WORK REQUIRED: Give only the number of lines in the records that include "TEMPO".
** Opening DATA EXCERPTS block **
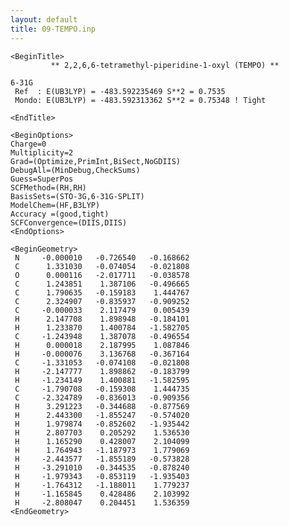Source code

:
 ```yaml
---
layout: default
title: 09-TEMPO.inp
---
```



    <BeginTitle>
             ** 2,2,6,6-tetramethyl-piperidine-1-oxyl (TEMPO) **

    6-31G
     Ref  : E(UB3LYP) = -483.592235469 S**2 = 0.7535
     Mondo: E(UB3LYP) = -483.592313362 S**2 = 0.75348 ! Tight

    <EndTitle>

    <BeginOptions>
    Charge=0
    Multiplicity=2
    Grad=(Optimize,PrimInt,BiSect,NoGDIIS)
    DebugAll=(MinDebug,CheckSums)
    Guess=SuperPos
    SCFMethod=(RH,RH)
    BasisSets=(STO-3G,6-31G-SPLIT)
    ModelChem=(HF,B3LYP)
    Accuracy =(good,tight)
    SCFConvergence=(DIIS,DIIS)
    <EndOptions>

    <BeginGeometry>
     N     -0.000010   -0.726540   -0.168662
     C      1.331030   -0.074054   -0.021808
     O      0.000116   -2.017711   -0.038578
     C      1.243851    1.387106   -0.496665
     C      1.790635   -0.159183    1.444767
     C      2.324907   -0.835937   -0.909252
     C     -0.000033    2.117479    0.005439
     H      2.147708    1.898948   -0.184101
     H      1.233870    1.400784   -1.582705
     C     -1.243948    1.387078   -0.496554
     H      0.000018    2.187995    1.087846
     H     -0.000076    3.136768   -0.367164
     C     -1.331053   -0.074108   -0.021808
     H     -2.147777    1.898862   -0.183799
     H     -1.234149    1.400881   -1.582595
     C     -1.790708   -0.159308    1.444735
     C     -2.324789   -0.836013   -0.909356
     H      3.291223   -0.344688   -0.877569
     H      2.443300   -1.855247   -0.574020
     H      1.979874   -0.852602   -1.935442
     H      2.807703    0.205292    1.536530
     H      1.165290    0.428007    2.104099
     H      1.764943   -1.187973    1.779069
     H     -2.443577   -1.855189   -0.573828
     H     -3.291010   -0.344535   -0.878240
     H     -1.979343   -0.853119   -1.935403
     H     -1.764312   -1.188011    1.779237
     H     -1.165845    0.428486    2.103992
     H     -2.808047    0.204451    1.536359
    <EndGeometry>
** Closing DATA EXCERPTS block **
RESPONSE TO THE TASK: 2